Evet, stant kapsamında kullandığımız iki başka uygulama kelam konusu. Birincisi, Boğaz kıyısında belirlediğimiz rota üzerinde aşikâr noktalara, stantta yer alan birtakım sanat yapıtlarının karekodlarının bulunduğu tabelalar yerleştirildi. Kelam konusu karekodlar, o koordinata AR (Artırılmış Gerçeklik) teknolojisi takviyesiyle yerleştirdiğimiz sanat yapıtının, “Düş Suda Stant Rotası” isimli taşınabilir uygulama aracılığıyla görüntülenebilmesi için hem tetikleyici bir rol üstleniyor hem de o noktada bâtın bir sanat yapıtı bulunduğunu izleyiciye anımsatıyor. İkinci teknoloji ise sanatkarların da son yıllarda kullanmaya başladığı VR (Sanal Gerçeklik) teknolojisi. Bu evrede, stant seçkisinde yer alan bir yapıtı, biçim ve bağlamından aldığımız ilhamla bir yine üretime soktuk. Bu çalışma, yeni bir teknolojiyi aslında 80’lerden bu yana süregelen ve bilhassa postmodernist devir ile birlikte anılan bir üretim pratiğine de eklemledi: Çağdaş sanatta sıkça gündeme gelen post-prodüksiyon usulünü kullanarak, Boomoon’un İstanbul Boğazı’nı mevzu alan Boğaz’da Balık Oyunu No.8 yapıtından türettiğimiz görüntü, özgünü iki boyutlu olan bu yapıtın adeta “içine girerek” Boğaz’ın derinliklerine bakabilmemizi sağlıyor. Borusan Contemporary’nin internet sayfası üzerinden sanat izleyicisine sunulan bu tecrübesi, VR özellikli bir gözlüğünüz olmasa bile ekranı hareket ettirerek deneyimlemeniz mümkün. Elbette VR gözlüğü, teknolojisi gereği tecrübesi derinleştiren bir tesir yaratıyor.
ÜRETMEK PANZEHİR
– :mentalKLINIK ile yaptığınız stant bir oldukça ilgi görmüştü. Yakında yeni bir stant geliyor mu?
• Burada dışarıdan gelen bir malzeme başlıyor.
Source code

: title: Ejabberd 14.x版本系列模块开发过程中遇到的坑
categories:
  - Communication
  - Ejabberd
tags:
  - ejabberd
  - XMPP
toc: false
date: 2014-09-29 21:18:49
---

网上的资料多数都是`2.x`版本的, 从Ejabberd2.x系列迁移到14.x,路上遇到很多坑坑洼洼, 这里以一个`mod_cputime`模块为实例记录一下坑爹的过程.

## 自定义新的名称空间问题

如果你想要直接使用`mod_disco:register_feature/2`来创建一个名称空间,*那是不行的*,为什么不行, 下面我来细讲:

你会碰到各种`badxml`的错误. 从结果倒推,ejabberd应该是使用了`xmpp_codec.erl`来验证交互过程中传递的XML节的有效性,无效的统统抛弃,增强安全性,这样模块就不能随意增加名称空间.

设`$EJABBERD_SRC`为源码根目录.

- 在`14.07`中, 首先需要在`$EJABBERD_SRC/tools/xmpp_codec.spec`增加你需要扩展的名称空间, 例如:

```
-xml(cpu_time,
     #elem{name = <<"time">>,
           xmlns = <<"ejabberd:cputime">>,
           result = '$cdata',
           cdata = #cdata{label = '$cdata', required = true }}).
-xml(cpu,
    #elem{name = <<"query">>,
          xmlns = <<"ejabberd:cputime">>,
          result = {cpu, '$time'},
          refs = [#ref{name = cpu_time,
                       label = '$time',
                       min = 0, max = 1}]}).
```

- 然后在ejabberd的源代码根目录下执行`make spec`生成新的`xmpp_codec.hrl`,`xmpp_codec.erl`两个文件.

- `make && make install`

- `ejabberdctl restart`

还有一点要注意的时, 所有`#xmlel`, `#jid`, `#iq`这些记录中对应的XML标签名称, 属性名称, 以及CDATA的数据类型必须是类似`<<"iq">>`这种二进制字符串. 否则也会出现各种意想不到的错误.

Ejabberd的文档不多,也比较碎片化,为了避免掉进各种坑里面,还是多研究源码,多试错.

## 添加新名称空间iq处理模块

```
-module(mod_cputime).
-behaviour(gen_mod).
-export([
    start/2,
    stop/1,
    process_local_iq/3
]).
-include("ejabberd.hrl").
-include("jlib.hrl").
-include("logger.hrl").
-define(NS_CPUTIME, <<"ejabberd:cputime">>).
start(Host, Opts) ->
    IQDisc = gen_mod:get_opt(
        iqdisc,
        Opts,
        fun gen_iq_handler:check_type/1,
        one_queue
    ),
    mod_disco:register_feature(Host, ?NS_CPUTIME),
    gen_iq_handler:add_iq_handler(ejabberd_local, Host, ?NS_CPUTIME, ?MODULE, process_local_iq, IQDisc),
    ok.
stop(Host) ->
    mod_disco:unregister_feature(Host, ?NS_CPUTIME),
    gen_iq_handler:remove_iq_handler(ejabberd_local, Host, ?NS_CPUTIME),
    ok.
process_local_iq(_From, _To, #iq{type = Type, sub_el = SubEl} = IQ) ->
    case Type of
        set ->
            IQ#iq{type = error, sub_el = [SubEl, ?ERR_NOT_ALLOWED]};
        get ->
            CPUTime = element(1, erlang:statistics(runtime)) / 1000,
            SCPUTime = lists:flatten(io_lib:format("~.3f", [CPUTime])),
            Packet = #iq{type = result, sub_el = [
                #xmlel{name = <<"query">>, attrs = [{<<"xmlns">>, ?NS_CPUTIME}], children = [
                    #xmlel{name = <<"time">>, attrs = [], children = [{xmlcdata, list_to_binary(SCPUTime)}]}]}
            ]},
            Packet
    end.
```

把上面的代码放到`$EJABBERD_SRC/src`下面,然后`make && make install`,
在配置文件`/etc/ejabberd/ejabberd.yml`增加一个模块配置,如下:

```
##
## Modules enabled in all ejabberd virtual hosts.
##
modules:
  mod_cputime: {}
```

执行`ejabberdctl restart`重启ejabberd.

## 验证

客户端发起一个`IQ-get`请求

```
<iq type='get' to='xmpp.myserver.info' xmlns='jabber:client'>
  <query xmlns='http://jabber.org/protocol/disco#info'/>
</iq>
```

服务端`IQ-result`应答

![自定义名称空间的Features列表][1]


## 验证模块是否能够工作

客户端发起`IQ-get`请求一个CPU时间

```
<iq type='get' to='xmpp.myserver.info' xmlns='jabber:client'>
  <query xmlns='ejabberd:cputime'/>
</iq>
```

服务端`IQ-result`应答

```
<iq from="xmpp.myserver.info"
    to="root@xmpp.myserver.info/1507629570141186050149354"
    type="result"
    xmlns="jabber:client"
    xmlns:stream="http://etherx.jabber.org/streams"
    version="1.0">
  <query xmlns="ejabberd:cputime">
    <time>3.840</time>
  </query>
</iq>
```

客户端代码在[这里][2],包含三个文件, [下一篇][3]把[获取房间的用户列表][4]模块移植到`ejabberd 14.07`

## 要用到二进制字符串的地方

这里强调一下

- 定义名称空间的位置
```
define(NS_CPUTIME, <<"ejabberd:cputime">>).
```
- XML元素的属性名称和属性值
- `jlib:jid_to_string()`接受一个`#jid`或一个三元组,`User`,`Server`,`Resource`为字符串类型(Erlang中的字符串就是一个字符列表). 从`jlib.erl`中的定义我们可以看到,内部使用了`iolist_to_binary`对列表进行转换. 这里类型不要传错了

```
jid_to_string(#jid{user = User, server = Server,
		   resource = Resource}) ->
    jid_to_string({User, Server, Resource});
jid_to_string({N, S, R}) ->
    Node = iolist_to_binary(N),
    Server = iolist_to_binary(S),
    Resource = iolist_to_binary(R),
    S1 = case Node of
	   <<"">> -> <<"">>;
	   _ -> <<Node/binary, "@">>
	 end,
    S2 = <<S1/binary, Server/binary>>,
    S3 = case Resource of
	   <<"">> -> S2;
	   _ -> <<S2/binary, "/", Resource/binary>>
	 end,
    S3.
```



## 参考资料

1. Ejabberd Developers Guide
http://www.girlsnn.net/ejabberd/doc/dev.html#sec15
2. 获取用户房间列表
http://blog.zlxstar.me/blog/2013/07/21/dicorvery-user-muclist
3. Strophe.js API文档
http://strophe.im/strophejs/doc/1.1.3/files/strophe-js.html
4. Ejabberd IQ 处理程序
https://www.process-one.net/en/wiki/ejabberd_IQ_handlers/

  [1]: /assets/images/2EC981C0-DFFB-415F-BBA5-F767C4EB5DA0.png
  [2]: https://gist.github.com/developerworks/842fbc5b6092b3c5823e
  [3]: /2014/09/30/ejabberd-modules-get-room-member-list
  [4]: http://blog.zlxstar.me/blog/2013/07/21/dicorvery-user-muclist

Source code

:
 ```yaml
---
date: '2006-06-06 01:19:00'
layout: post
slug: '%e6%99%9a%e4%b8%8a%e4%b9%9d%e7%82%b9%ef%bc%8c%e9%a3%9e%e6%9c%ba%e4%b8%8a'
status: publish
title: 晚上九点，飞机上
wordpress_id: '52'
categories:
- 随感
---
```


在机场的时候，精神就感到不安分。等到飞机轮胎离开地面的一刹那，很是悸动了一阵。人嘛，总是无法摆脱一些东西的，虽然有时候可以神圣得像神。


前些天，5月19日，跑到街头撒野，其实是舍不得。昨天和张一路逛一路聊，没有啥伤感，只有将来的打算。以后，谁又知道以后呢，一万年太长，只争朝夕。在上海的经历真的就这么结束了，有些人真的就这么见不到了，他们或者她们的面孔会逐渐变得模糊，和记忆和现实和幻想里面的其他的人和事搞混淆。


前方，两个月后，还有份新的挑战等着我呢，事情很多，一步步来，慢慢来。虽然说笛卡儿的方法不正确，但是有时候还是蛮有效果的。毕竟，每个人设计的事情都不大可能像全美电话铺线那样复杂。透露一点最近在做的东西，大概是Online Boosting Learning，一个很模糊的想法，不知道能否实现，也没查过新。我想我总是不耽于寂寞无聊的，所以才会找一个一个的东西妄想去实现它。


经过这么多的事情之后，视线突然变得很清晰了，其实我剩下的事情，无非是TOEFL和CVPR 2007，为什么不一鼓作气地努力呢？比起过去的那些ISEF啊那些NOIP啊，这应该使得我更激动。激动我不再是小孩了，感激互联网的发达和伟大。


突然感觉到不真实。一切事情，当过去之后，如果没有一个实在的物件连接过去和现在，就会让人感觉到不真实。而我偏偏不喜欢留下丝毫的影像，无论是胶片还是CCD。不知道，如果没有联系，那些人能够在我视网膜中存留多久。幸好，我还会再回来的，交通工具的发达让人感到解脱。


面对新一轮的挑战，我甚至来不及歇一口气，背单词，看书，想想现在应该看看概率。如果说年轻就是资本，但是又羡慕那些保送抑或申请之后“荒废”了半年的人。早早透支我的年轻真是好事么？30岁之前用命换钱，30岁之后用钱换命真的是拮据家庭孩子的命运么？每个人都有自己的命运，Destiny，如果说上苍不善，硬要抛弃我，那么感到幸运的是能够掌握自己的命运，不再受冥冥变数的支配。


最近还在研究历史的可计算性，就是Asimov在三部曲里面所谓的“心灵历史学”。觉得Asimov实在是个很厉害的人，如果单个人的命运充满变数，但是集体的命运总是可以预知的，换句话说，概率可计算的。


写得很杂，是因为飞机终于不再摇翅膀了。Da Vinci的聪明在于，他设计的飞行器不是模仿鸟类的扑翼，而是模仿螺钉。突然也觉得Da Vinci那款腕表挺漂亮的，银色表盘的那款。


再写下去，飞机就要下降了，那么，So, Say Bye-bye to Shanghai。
:mentalKLINIK standı, içeriği, sunumu ve bağlamı gereği, pandemi münasebetiyle yaşadığımız sıkışmayı en iyi özetleyen sanatsal içerikti bana nazaran. Bu nedenlerle de haklı bir ilgi gördü. Stant üzerine gerçekleştirdiğimiz çevrimiçi konuşmalar da fikir alanımızı genişletti; çünkü yüz yıl sonra karşı karşıya kalınan pandeminin yarattığı travmayı bir nebze de olsa aşabilmenin yollarından biri yeni niyetler üretmek, ürettirmek.
Yeni stant planlamamız var elbette, lakin önümüzdeki süreçte gelişecek sıhhat şartlarını gözeterek adım atmak durumundayız.
ESNEKLİK DEĞERLİ
Pandeminin öğrettiği en büyük derslerden birinin esneklik olduğunu anlatan Dr. Kumru Eren, Borusan Contemporary olarak kısa ve orta vade planlamalarda farklı yer ve teknoloji kullanımları ile hibrit olarak kurgulanacak özgün sunum senaryoları geliştirdiklerini anlattı.